__PROMPT__: What lines of the data below hold the string "used"? Copy each one.

__TASK INPUT__:
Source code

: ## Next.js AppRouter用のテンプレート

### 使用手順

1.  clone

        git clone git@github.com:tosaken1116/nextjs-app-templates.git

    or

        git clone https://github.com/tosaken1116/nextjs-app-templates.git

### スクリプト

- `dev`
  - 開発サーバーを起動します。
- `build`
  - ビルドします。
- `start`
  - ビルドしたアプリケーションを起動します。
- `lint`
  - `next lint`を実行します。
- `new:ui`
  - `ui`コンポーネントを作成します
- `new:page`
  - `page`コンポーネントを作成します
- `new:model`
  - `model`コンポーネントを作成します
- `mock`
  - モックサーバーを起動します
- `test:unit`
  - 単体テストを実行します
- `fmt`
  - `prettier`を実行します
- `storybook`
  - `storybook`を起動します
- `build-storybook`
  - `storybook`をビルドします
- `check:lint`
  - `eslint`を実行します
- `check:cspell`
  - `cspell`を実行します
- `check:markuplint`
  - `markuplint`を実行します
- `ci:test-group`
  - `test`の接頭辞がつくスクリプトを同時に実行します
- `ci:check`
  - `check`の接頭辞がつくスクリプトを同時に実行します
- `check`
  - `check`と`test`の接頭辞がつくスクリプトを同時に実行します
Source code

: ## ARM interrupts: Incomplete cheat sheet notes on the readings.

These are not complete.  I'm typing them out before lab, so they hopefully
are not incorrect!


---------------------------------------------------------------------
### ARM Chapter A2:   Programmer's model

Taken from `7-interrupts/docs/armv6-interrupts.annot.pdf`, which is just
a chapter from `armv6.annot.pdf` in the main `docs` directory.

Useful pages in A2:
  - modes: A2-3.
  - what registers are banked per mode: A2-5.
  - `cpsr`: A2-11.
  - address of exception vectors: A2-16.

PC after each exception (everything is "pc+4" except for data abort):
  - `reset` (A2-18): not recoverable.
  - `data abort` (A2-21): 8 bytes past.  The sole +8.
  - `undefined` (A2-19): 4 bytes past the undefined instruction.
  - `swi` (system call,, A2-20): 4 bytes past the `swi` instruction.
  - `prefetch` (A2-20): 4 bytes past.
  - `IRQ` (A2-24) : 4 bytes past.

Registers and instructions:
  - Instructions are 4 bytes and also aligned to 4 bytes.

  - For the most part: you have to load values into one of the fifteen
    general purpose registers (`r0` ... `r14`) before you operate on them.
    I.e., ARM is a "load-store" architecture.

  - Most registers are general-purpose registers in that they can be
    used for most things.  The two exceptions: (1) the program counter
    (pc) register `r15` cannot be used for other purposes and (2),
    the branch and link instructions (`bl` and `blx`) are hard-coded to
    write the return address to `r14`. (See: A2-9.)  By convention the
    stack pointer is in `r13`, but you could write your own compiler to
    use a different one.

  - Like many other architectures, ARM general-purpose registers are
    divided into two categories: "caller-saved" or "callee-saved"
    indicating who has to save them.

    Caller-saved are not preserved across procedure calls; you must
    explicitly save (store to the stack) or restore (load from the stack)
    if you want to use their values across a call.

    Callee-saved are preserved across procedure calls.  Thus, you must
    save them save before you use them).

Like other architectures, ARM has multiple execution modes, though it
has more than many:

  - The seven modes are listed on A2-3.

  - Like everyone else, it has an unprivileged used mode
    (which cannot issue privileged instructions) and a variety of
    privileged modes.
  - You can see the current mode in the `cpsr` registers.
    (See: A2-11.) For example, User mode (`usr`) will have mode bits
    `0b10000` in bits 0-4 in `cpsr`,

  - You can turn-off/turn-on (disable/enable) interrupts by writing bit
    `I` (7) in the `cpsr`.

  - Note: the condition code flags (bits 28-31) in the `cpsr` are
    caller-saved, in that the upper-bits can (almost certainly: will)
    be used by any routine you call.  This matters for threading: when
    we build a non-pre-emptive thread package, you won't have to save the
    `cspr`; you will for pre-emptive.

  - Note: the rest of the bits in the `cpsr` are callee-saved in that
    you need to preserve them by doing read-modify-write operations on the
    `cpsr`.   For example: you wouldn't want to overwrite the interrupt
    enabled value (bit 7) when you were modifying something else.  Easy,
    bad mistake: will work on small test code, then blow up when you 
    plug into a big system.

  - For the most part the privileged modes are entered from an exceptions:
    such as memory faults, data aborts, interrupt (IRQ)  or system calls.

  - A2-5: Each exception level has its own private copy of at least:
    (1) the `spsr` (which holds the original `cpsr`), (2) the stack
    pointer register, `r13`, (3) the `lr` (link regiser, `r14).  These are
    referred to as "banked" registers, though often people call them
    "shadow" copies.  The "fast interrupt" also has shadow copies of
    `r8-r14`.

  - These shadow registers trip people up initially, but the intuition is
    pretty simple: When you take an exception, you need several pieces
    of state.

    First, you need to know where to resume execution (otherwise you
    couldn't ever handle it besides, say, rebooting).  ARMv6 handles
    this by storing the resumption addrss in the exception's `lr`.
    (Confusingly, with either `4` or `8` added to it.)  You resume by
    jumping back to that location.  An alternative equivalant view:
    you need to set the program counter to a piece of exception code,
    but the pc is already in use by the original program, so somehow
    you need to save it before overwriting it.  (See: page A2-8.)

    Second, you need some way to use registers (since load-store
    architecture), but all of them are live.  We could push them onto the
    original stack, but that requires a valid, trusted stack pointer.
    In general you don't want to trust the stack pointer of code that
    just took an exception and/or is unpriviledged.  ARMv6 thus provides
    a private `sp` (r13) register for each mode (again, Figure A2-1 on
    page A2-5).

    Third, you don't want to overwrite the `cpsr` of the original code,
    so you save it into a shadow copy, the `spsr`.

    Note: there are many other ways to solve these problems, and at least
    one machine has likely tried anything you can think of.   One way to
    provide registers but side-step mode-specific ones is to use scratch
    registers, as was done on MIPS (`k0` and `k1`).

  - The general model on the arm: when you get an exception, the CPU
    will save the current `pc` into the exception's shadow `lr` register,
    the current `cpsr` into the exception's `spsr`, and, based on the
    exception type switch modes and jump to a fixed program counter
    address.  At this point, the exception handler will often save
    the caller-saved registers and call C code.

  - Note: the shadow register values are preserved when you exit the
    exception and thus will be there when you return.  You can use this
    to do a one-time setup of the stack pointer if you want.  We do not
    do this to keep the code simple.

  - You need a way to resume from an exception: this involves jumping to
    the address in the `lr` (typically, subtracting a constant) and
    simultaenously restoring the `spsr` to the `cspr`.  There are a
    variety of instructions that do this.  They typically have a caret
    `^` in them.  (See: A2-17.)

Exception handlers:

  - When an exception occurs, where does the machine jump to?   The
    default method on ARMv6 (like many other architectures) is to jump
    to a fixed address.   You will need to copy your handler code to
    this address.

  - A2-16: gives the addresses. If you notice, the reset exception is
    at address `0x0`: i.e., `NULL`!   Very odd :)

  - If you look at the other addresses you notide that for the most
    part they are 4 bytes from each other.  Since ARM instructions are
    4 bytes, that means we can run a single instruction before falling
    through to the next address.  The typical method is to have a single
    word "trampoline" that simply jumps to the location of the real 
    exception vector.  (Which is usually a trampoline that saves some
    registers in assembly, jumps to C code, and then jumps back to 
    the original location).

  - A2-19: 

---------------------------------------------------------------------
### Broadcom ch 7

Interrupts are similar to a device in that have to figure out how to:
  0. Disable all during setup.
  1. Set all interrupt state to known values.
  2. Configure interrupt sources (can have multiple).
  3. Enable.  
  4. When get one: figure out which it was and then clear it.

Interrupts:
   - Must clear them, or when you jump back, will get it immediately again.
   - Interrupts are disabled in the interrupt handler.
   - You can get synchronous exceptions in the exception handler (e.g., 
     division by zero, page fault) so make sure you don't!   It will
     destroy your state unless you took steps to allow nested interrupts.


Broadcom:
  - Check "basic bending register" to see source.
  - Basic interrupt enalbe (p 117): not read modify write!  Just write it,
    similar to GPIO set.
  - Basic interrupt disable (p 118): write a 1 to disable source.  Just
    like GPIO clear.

__OUTPUT OF THE TASK__:
    used for most things.  The two exceptions: (1) the program counter
    (pc) register `r15` cannot be used for other purposes and (2),
  - Like everyone else, it has an unprivileged used mode
    be used by any routine you call.  This matters for threading: when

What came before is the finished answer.